Saved data entries:
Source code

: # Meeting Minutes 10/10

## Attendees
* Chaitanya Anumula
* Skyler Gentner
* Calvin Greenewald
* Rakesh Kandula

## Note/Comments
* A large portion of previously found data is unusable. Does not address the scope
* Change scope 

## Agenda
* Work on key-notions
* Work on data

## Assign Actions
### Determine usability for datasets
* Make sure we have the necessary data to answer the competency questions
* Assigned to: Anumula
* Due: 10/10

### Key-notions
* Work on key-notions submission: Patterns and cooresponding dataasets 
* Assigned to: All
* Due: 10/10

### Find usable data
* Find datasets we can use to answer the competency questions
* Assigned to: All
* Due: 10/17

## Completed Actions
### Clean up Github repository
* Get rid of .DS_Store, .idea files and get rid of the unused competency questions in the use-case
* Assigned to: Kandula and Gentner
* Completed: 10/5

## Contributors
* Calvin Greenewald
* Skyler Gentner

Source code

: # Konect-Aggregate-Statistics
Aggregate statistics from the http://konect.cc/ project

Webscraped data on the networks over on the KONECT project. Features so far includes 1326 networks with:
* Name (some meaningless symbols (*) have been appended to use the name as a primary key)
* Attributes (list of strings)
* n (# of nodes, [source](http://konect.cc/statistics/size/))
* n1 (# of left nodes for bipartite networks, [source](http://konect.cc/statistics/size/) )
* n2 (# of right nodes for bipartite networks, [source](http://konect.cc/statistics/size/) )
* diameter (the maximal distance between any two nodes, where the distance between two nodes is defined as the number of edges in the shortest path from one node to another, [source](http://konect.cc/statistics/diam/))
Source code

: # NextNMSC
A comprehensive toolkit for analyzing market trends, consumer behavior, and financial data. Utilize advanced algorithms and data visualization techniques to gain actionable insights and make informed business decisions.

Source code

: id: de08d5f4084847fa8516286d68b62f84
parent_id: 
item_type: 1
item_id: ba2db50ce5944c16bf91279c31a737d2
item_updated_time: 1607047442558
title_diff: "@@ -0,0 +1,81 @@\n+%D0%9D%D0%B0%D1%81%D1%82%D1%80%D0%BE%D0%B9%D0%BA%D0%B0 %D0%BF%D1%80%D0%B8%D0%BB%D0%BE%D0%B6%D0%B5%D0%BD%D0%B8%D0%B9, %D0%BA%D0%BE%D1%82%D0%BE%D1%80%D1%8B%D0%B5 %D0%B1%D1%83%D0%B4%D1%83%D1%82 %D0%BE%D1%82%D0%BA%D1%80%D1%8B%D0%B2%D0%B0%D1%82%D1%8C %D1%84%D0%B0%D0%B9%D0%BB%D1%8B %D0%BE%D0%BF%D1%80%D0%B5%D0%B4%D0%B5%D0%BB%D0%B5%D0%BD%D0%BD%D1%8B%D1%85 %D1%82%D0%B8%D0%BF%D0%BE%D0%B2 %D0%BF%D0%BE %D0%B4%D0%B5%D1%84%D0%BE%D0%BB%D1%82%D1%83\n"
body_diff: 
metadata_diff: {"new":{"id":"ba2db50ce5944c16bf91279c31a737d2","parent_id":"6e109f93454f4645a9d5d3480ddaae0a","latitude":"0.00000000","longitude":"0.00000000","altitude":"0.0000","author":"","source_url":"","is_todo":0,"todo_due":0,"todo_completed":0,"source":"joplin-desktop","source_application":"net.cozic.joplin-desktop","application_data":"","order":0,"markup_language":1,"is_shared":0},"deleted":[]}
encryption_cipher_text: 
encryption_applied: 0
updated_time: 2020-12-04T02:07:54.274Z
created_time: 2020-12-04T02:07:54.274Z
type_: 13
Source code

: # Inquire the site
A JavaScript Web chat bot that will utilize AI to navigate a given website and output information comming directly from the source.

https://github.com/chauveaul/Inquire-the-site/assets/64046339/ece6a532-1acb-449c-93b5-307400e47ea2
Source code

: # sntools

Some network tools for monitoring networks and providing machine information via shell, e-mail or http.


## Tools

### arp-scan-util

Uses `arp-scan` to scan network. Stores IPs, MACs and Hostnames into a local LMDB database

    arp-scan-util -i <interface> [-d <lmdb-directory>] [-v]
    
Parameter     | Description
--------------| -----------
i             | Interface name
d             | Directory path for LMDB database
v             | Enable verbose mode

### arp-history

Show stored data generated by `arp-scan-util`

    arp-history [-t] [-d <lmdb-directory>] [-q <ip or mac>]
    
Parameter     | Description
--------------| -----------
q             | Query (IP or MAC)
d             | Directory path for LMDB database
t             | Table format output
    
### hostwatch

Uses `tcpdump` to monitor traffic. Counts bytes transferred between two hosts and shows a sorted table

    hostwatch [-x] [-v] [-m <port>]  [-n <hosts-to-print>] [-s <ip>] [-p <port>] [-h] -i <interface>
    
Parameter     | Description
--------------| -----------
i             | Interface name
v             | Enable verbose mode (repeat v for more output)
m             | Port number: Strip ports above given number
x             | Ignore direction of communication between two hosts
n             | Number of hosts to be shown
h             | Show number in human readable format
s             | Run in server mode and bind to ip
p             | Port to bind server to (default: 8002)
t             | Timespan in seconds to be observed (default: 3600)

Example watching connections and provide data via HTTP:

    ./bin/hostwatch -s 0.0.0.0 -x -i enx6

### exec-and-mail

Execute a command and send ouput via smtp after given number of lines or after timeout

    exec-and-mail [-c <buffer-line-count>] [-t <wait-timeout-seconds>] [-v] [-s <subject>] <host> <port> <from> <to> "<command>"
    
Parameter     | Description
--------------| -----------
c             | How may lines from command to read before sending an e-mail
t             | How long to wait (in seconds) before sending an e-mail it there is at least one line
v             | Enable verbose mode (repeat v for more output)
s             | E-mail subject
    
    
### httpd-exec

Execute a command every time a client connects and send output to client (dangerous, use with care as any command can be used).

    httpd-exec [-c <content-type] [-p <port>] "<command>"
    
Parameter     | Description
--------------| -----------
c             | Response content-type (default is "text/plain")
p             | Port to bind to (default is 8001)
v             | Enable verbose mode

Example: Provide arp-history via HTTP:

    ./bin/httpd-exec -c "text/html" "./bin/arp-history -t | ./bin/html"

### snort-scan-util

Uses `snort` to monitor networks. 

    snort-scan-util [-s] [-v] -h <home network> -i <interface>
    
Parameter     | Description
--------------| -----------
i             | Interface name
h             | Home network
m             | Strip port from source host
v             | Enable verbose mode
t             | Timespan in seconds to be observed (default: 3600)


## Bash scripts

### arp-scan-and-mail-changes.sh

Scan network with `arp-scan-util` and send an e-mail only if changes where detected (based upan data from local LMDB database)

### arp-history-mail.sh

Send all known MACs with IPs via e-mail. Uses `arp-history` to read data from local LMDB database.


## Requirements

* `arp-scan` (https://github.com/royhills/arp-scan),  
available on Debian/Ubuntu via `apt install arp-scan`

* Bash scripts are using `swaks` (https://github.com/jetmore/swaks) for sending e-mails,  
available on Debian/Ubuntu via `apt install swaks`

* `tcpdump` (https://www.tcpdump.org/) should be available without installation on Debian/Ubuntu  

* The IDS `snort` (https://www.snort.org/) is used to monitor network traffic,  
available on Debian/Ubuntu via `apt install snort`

* YOUR OBJECTIVE: From the first line down to the last, give the records again exactly.

* TASK OUTPUT:
Source code

: # Meeting Minutes 10/10

## Attendees
* Chaitanya Anumula
* Skyler Gentner
* Calvin Greenewald
* Rakesh Kandula

## Note/Comments
* A large portion of previously found data is unusable. Does not address the scope
* Change scope 

## Agenda
* Work on key-notions
* Work on data

## Assign Actions
### Determine usability for datasets
* Make sure we have the necessary data to answer the competency questions
* Assigned to: Anumula
* Due: 10/10

### Key-notions
* Work on key-notions submission: Patterns and cooresponding dataasets 
* Assigned to: All
* Due: 10/10

### Find usable data
* Find datasets we can use to answer the competency questions
* Assigned to: All
* Due: 10/17

## Completed Actions
### Clean up Github repository
* Get rid of .DS_Store, .idea files and get rid of the unused competency questions in the use-case
* Assigned to: Kandula and Gentner
* Completed: 10/5

## Contributors
* Calvin Greenewald
* Skyler Gentner

Source code

: # Konect-Aggregate-Statistics
Aggregate statistics from the http://konect.cc/ project

Webscraped data on the networks over on the KONECT project. Features so far includes 1326 networks with:
* Name (some meaningless symbols (*) have been appended to use the name as a primary key)
* Attributes (list of strings)
* n (# of nodes, [source](http://konect.cc/statistics/size/))
* n1 (# of left nodes for bipartite networks, [source](http://konect.cc/statistics/size/) )
* n2 (# of right nodes for bipartite networks, [source](http://konect.cc/statistics/size/) )
* diameter (the maximal distance between any two nodes, where the distance between two nodes is defined as the number of edges in the shortest path from one node to another, [source](http://konect.cc/statistics/diam/))
Source code

: # NextNMSC
A comprehensive toolkit for analyzing market trends, consumer behavior, and financial data. Utilize advanced algorithms and data visualization techniques to gain actionable insights and make informed business decisions.

Source code

: id: de08d5f4084847fa8516286d68b62f84
parent_id: 
item_type: 1
item_id: ba2db50ce5944c16bf91279c31a737d2
item_updated_time: 1607047442558
title_diff: "@@ -0,0 +1,81 @@\n+%D0%9D%D0%B0%D1%81%D1%82%D1%80%D0%BE%D0%B9%D0%BA%D0%B0 %D0%BF%D1%80%D0%B8%D0%BB%D0%BE%D0%B6%D0%B5%D0%BD%D0%B8%D0%B9, %D0%BA%D0%BE%D1%82%D0%BE%D1%80%D1%8B%D0%B5 %D0%B1%D1%83%D0%B4%D1%83%D1%82 %D0%BE%D1%82%D0%BA%D1%80%D1%8B%D0%B2%D0%B0%D1%82%D1%8C %D1%84%D0%B0%D0%B9%D0%BB%D1%8B %D0%BE%D0%BF%D1%80%D0%B5%D0%B4%D0%B5%D0%BB%D0%B5%D0%BD%D0%BD%D1%8B%D1%85 %D1%82%D0%B8%D0%BF%D0%BE%D0%B2 %D0%BF%D0%BE %D0%B4%D0%B5%D1%84%D0%BE%D0%BB%D1%82%D1%83\n"
body_diff: 
metadata_diff: {"new":{"id":"ba2db50ce5944c16bf91279c31a737d2","parent_id":"6e109f93454f4645a9d5d3480ddaae0a","latitude":"0.00000000","longitude":"0.00000000","altitude":"0.0000","author":"","source_url":"","is_todo":0,"todo_due":0,"todo_completed":0,"source":"joplin-desktop","source_application":"net.cozic.joplin-desktop","application_data":"","order":0,"markup_language":1,"is_shared":0},"deleted":[]}
encryption_cipher_text: 
encryption_applied: 0
updated_time: 2020-12-04T02:07:54.274Z
created_time: 2020-12-04T02:07:54.274Z
type_: 13
Source code

: # Inquire the site
A JavaScript Web chat bot that will utilize AI to navigate a given website and output information comming directly from the source.

https://github.com/chauveaul/Inquire-the-site/assets/64046339/ece6a532-1acb-449c-93b5-307400e47ea2
Source code

: # sntools

Some network tools for monitoring networks and providing machine information via shell, e-mail or http.


## Tools

### arp-scan-util

Uses `arp-scan` to scan network. Stores IPs, MACs and Hostnames into a local LMDB database

    arp-scan-util -i <interface> [-d <lmdb-directory>] [-v]
    
Parameter     | Description
--------------| -----------
i             | Interface name
d             | Directory path for LMDB database
v             | Enable verbose mode

### arp-history

Show stored data generated by `arp-scan-util`

    arp-history [-t] [-d <lmdb-directory>] [-q <ip or mac>]
    
Parameter     | Description
--------------| -----------
q             | Query (IP or MAC)
d             | Directory path for LMDB database
t             | Table format output
    
### hostwatch

Uses `tcpdump` to monitor traffic. Counts bytes transferred between two hosts and shows a sorted table

    hostwatch [-x] [-v] [-m <port>]  [-n <hosts-to-print>] [-s <ip>] [-p <port>] [-h] -i <interface>
    
Parameter     | Description
--------------| -----------
i             | Interface name
v             | Enable verbose mode (repeat v for more output)
m             | Port number: Strip ports above given number
x             | Ignore direction of communication between two hosts
n             | Number of hosts to be shown
h             | Show number in human readable format
s             | Run in server mode and bind to ip
p             | Port to bind server to (default: 8002)
t             | Timespan in seconds to be observed (default: 3600)

Example watching connections and provide data via HTTP:

    ./bin/hostwatch -s 0.0.0.0 -x -i enx6

### exec-and-mail

Execute a command and send ouput via smtp after given number of lines or after timeout

    exec-and-mail [-c <buffer-line-count>] [-t <wait-timeout-seconds>] [-v] [-s <subject>] <host> <port> <from> <to> "<command>"
    
Parameter     | Description
--------------| -----------
c             | How may lines from command to read before sending an e-mail
t             | How long to wait (in seconds) before sending an e-mail it there is at least one line
v             | Enable verbose mode (repeat v for more output)
s             | E-mail subject
    
    
### httpd-exec

Execute a command every time a client connects and send output to client (dangerous, use with care as any command can be used).

    httpd-exec [-c <content-type] [-p <port>] "<command>"
    
Parameter     | Description
--------------| -----------
c             | Response content-type (default is "text/plain")
p             | Port to bind to (default is 8001)
v             | Enable verbose mode

Example: Provide arp-history via HTTP:

    ./bin/httpd-exec -c "text/html" "./bin/arp-history -t | ./bin/html"

### snort-scan-util

Uses `snort` to monitor networks. 

    snort-scan-util [-s] [-v] -h <home network> -i <interface>
    
Parameter     | Description
--------------| -----------
i             | Interface name
h             | Home network
m             | Strip port from source host
v             | Enable verbose mode
t             | Timespan in seconds to be observed (default: 3600)


## Bash scripts

### arp-scan-and-mail-changes.sh

Scan network with `arp-scan-util` and send an e-mail only if changes where detected (based upan data from local LMDB database)

### arp-history-mail.sh

Send all known MACs with IPs via e-mail. Uses `arp-history` to read data from local LMDB database.


## Requirements

* `arp-scan` (https://github.com/royhills/arp-scan),  
available on Debian/Ubuntu via `apt install arp-scan`

* Bash scripts are using `swaks` (https://github.com/jetmore/swaks) for sending e-mails,  
available on Debian/Ubuntu via `apt install swaks`

* `tcpdump` (https://www.tcpdump.org/) should be available without installation on Debian/Ubuntu  

* The IDS `snort` (https://www.snort.org/) is used to monitor network traffic,  
available on Debian/Ubuntu via `apt install snort`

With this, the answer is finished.